What you will do:
Set down each entry below exactly as written, keeping the pictures out.

*** Input material

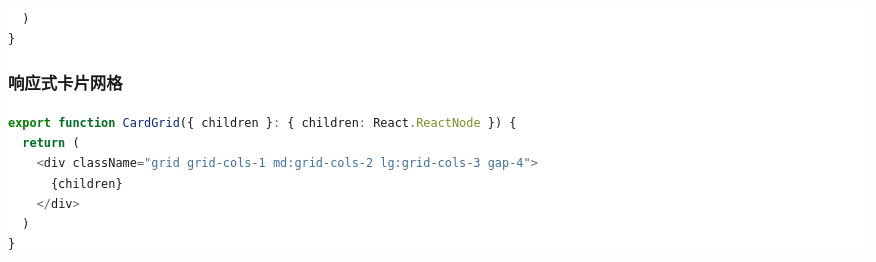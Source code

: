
 ```typescript
  )
}
```

### 响应式卡片网格
```typescript
export function CardGrid({ children }: { children: React.ReactNode }) {
  return (
    <div className="grid grid-cols-1 md:grid-cols-2 lg:grid-cols-3 gap-4">
      {children}
    </div>
  )
}
```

******

Answer:
Source code

:
 ```typescript
  )
}
```

### 响应式卡片网格
```typescript
export function CardGrid({ children }: { children: React.ReactNode }) {
  return (
    <div className="grid grid-cols-1 md:grid-cols-2 lg:grid-cols-3 gap-4">
      {children}
    </div>
  )
}
```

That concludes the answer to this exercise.